New York, 1936 - Chicago, 2009

Born from an American father and a French mother, at her parents’ separation, Vivian was hosted, together with her mother Maria, by a photographer friend, Jeanne Bertrand, who lived in the Bronx. It was she who transmitted the passion for photography to her.

After returning to France for a short time, mother and daughter went back to the United States where Vivian started to work as a nanny with various families. Next to this activity that provided her a sustenance, the young woman began to cultivate a passion for photography, to provide documentary evidence of the places she visited. 

Her longest stay was at a family from Chicago, the Gensburg’s since 1956: she looked after their three children for seventeen years, taking pictures of the city and its inhabitants, children, beggars, famous people ….in her free time  … her photos are real ante litteram “street photos” and Vivian can be considered a forerunner of this photographic genre.

She takes care of other people’s life  for work reasons …..and she is interested in people’s lives peeping and telling  - hidden behind her Rolleiflex frame – stories through details, hands, gestures, gazes ……..

The discovery of this “invisible” artist is in itself a story within a story. Infact, Vivian Maier and the huge quantity of her negatives have been found out thanks to John Maloof’s tenacity, an American too, son of a second-hand dealer.
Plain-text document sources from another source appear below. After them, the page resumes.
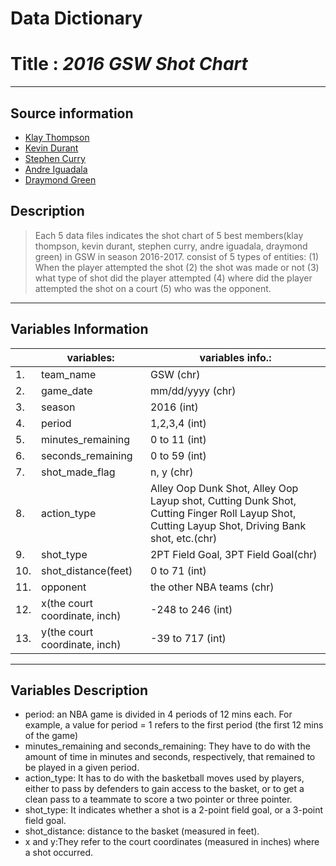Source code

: Data Dictionary
=========================

# Title : **_2016 GSW Shot Chart_**

------------------------------------------------

Source information
----------------------------
- [Klay Thompson](https://raw.githubusercontent.com/ucb-stat133/stat133-spring-2018/master/data/klay-thompson.csv)
- [Kevin Durant](https://raw.githubusercontent.com/ucb-stat133/stat133-spring-2018/master/data/kevin-durant.csv)
- [Stephen Curry](https://raw.githubusercontent.com/ucb-stat133/stat133-spring-2018/master/data/stephen-curry.csv)
- [Andre Iguadala](https://raw.githubusercontent.com/ucb-stat133/stat133-spring-2018/master/data/andre-iguodala.csv)
- [Draymond Green](https://raw.githubusercontent.com/ucb-stat133/stat133-spring-2018/master/data/draymond-green.csv)

Description 
----------------------------
> Each 5 data files indicates the shot chart of 5 best members(klay thompson, kevin durant, stephen curry, andre iguadala, draymond green) in GSW in season 2016-2017. 
consist of 5 types of entities: 
(1) When the player attempted the shot (2) the shot was made or not (3) what type of shot did the player attempted (4) where did the player attempted the shot on a court (5) who was the opponent.


------------------------------------------------------------------

Variables Information
-----------------------------------------------
|        |variables:           |variables info.:                     |
|--------|---------------------|-------------------------------------|
|1.      |team_name            |GSW (chr)                            |
|2.      |game_date            |mm/dd/yyyy (chr)                     |
|3.      |season               |2016 (int)                           |
|4.      |period               |1,2,3,4 (int)                        |
|5.      |minutes_remaining    |0 to 11 (int)                        |
|6.      |seconds_remaining    |0 to 59 (int)                        |
|7.      |shot_made_flag       |n, y (chr)                           |
|8.      |action_type          |Alley Oop Dunk Shot, Alley Oop Layup shot, Cutting Dunk Shot, Cutting Finger Roll Layup Shot, Cutting Layup Shot, Driving Bank shot, etc.(chr)  |
|9.      |shot_type            |2PT Field Goal, 3PT Field Goal(chr)  |
|10.      |shot_distance(feet)   |0 to 71 (int)                      |
|11.      |opponent            |the other NBA teams (chr)            |
|12.      |x(the court coordinate, inch)   |-248 to 246   (int)      |
|13.      |y(the court coordinate, inch)   |-39 to 717  (int)        |
----------------------------------------------------------------------
                               
Variables Description
----------------------------------------------------------------------
* period: an NBA game is divided in 4 periods of 12 mins each. For example, a value
for period = 1 refers to the first period (the first 12 mins of the game)
* minutes_remaining and seconds_remaining: They have to do with the amount of time in
minutes and seconds, respectively, that remained to be played in a given period.
* action_type: It has to do with the basketball moves used by players, either to pass by
defenders to gain access to the basket, or to get a clean pass to a teammate to score a
two pointer or three pointer.
* shot_type: It indicates whether a shot is a 2-point field goal, or a 3-point field goal.
* shot_distance:  distance to the basket (measured in feet).
* x and y:They refer to the court coordinates (measured in inches) where a shot occurred. 
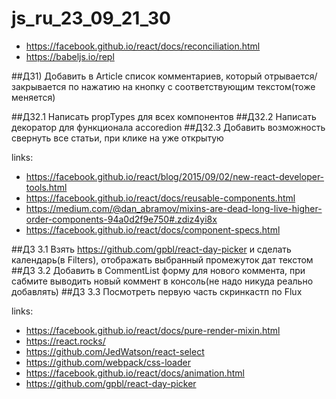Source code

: # js_ru_23_09_21_30

* https://facebook.github.io/react/docs/reconciliation.html
* https://babeljs.io/repl

##ДЗ1) Добавить в Article список комментариев, который отрывается/закрывается по нажатию на кнопку с соответствующим текстом(тоже меняется)

##ДЗ2.1 Написать propTypes для всех компонентов
##ДЗ2.2 Написать декоратор для функционала accoredion
##ДЗ2.3 Добавить возможность свернуть все статьи, при клике на уже открытую

links:
* https://facebook.github.io/react/blog/2015/09/02/new-react-developer-tools.html
* https://facebook.github.io/react/docs/reusable-components.html
* https://medium.com/@dan_abramov/mixins-are-dead-long-live-higher-order-components-94a0d2f9e750#.zdiz4yi8x
* https://facebook.github.io/react/docs/component-specs.html

##ДЗ 3.1 Взять https://github.com/gpbl/react-day-picker и сделать календарь(в Filters), отображать выбранный промежуток дат текстом
##ДЗ 3.2 Добавить в CommentList форму для нового коммента, при сабмите выводить новый коммент в консоль(не надо никуда реально добавлять)
##ДЗ 3.3 Посмотреть первую часть скринкастп по Flux

links:
* https://facebook.github.io/react/docs/pure-render-mixin.html
* https://react.rocks/
* https://github.com/JedWatson/react-select
* https://github.com/webpack/css-loader
* https://facebook.github.io/react/docs/animation.html
* https://github.com/gpbl/react-day-picker
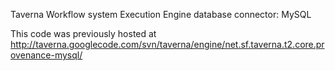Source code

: Taverna Workflow system Execution Engine database connector: MySQL

This code was previously hosted at http://taverna.googlecode.com/svn/taverna/engine/net.sf.taverna.t2.core.provenance-mysql/
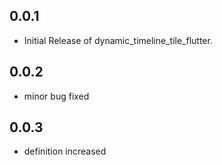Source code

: ## 0.0.1

* Initial Release of dynamic_timeline_tile_flutter.


## 0.0.2

* minor bug fixed

## 0.0.3

* definition increased

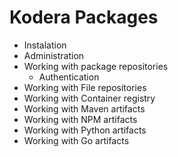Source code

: 
# Kodera Packages
- Instalation
- Administration
- Working with package repositories
     - Authentication
- Working with File repositories
- Working with Container registry
- Working with Maven artifacts
- Working with NPM artifacts
- Working with Python artifacts
- Working with Go artifacts

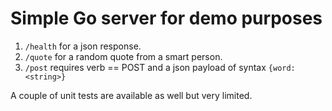 # Simple Go server for demo purposes

1. `/health` for a json response.
2. `/quote` for a random quote from a smart person.
3. `/post` requires verb == POST and a json payload of syntax `{word: <string>}`

A couple of unit tests are available as well but very limited.
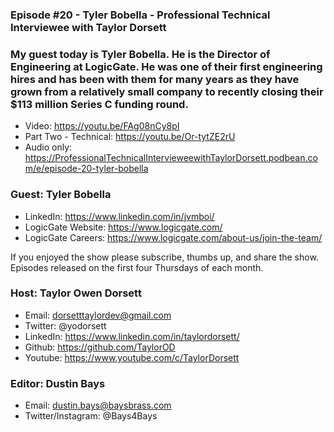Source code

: ### Episode #20 - Tyler Bobella - Professional Technical Interviewee with Taylor Dorsett

### My guest today is Tyler Bobella. He is the Director of Engineering at LogicGate. He was one of their first engineering hires and has been with them for many years as they have grown from a relatively small company to recently closing their $113 million Series C funding round.

- Video: https://youtu.be/FAg08nCy8pI
- Part Two - Technical: https://youtu.be/Or-tytZE2rU
- Audio only: https://ProfessionalTechnicalIntervieweewithTaylorDorsett.podbean.com/e/episode-20-tyler-bobella

### Guest: Tyler Bobella
- LinkedIn: https://www.linkedin.com/in/jvmboi/
- LogicGate Website: https://www.logicgate.com/
- LogicGate Careers: https://www.logicgate.com/about-us/join-the-team/

If you enjoyed the show please subscribe, thumbs up, and share the show.
Episodes released on the first four Thursdays of each month.

### Host: Taylor Owen Dorsett
- Email: dorsetttaylordev@gmail.com
- Twitter: @yodorsett
- LinkedIn: https://www.linkedin.com/in/taylordorsett/
- Github: https://github.com/TaylorOD
- Youtube: https://www.youtube.com/c/TaylorDorsett

### Editor: Dustin Bays
- Email: dustin.bays@baysbrass.com
- Twitter/Instagram: @Bays4Bays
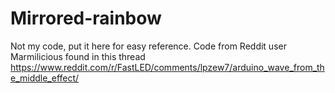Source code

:# Mirrored-rainbow

Not my code, put it here for easy reference.
Code from Reddit user Marmilicious found in this thread https://www.reddit.com/r/FastLED/comments/lpzew7/arduino_wave_from_the_middle_effect/
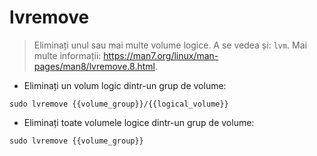 # lvremove

> Eliminați unul sau mai multe volume logice.
> A se vedea și: `lvm`.
> Mai multe informații: <https://man7.org/linux/man-pages/man8/lvremove.8.html>.

- Eliminați un volum logic dintr-un grup de volume:

`sudo lvremove {{volume_group}}/{{logical_volume}}`

- Eliminați toate volumele logice dintr-un grup de volume:

`sudo lvremove {{volume_group}}`
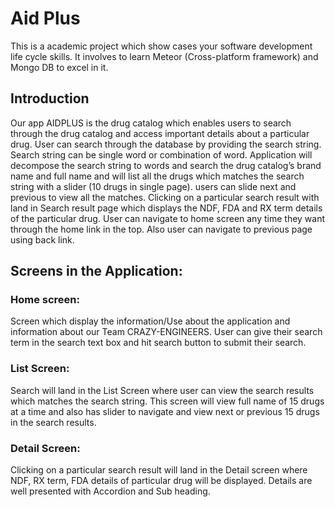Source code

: # Aid Plus
This is a academic project which show cases your software development life cycle skills. It involves to learn Meteor (Cross-platform framework) and Mongo DB to excel in it.

## Introduction
Our app AIDPLUS is the drug catalog which enables users to search through the drug catalog and access important details about a particular drug. User can search through the database by providing the search string. Search string can be single word or combination of word. Application will decompose the search string to words and search the drug catalog’s brand name and full name and will list all the drugs which matches the search string with a slider (10 drugs in single page). users can slide next and previous to view all the matches. Clicking on a particular search result with land in Search result page which displays the NDF, FDA and RX term details of the particular drug. User can navigate to home screen any time they want through the home link in the top. Also user can navigate to previous page using back link.

## Screens in the Application:
### Home screen:
Screen which display the information/Use about the application and information about our Team CRAZY-ENGINEERS. User can give their search term in the search text box and hit search button to submit their search.
### List Screen:
Search will land in the List Screen where user can view the search results which matches the search string. This screen will view full name of 15 drugs at a time and also has slider to navigate and view next or previous 15 drugs in the search results.
### Detail Screen:
Clicking on a particular search result will land in the Detail screen where NDF, RX term, FDA details of particular drug will be displayed. Details are well presented with Accordion and Sub heading.
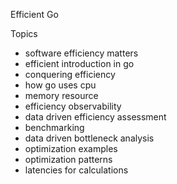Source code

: Efficient Go

Topics
- software efficiency matters
- efficient introduction in go
- conquering efficiency
- how go uses cpu
- memory resource
- efficiency observability
- data driven efficiency assessment
- benchmarking
- data driven bottleneck analysis
- optimization examples
- optimization patterns
- latencies for calculations
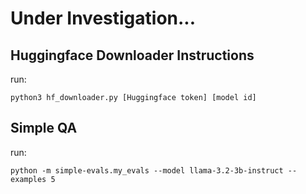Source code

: # Under Investigation...

## Huggingface Downloader Instructions
run:

`python3 hf_downloader.py [Huggingface token] [model id]`

## Simple QA
run:

`python -m simple-evals.my_evals --model llama-3.2-3b-instruct --examples 5`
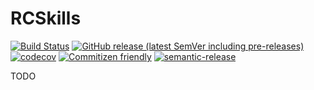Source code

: # RCSkills

[![Build Status](https://github.com/raidcraft/skills/workflows/Build/badge.svg)](../../actions?query=workflow%3ABuild)
[![GitHub release (latest SemVer including pre-releases)](https://img.shields.io/github/v/release/raidcraft/skills?include_prereleases&label=release)](../../releases)
[![codecov](https://codecov.io/gh/raidcraft/skills/branch/master/graph/badge.svg)](https://codecov.io/gh/raidcraft/skills)
[![Commitizen friendly](https://img.shields.io/badge/commitizen-friendly-brightgreen.svg)](http://commitizen.github.io/cz-cli/)
[![semantic-release](https://img.shields.io/badge/%20%20%F0%9F%93%A6%F0%9F%9A%80-semantic--release-e10079.svg)](https://github.com/semantic-release/semantic-release)

TODO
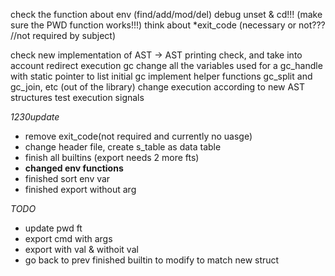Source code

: check the function about env (find/add/mod/del)
debug unset & cd!!! (make sure the PWD function works!!!)
think about *exit_code (necessary or not??? //not required by subject)

check new implementation of AST -> AST printing check, and take into account redirect execution
gc change all the variables used for a gc_handle with static pointer to list initial
gc implement helper functions gc_split and gc_join, etc (out of the library)
change execution according to new AST structures
test execution
signals

*1230update*
- remove exit_code(not required and currently no uasge)
- change header file, create s_table as data table
- finish all builtins (export needs 2 more fts)
- **changed env functions**
- finished sort env var
- finished export without arg


*TODO*
- update pwd ft
- export cmd with args 
- export with val & withoit val
- go back to prev finished builtin to modify to match new struct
In 2007 the young man, as he wanted to do a research about the city of Chicago, decided to buy  at an auction the content of a box full of the most diverse objects for 380 dollars, expropriated by law from a woman who had stopped paying rental fees. While putting the various objects in order, Maloof found a box containing hundreds of negatives and rolls still to be developed. This is how he discovered that the author of the photos was Vivian Maier, a nanny who for all her life had told  what she had seen through images, with a particular technique: a lot of her photos are self-portraits made by using mirrors or shop windows as reflective surfaces.

Her life has been compared to Emily Dickinson American poetess’ who wrote her reflections and her poems without ever publishing them and, on the contrary, sometimes by hiding them in unexpected places where they were found only after her death.

The life of this “nanny who changed the history of photography” (Vanity Fair) was outstanding, just by being “silent” and “invisible”.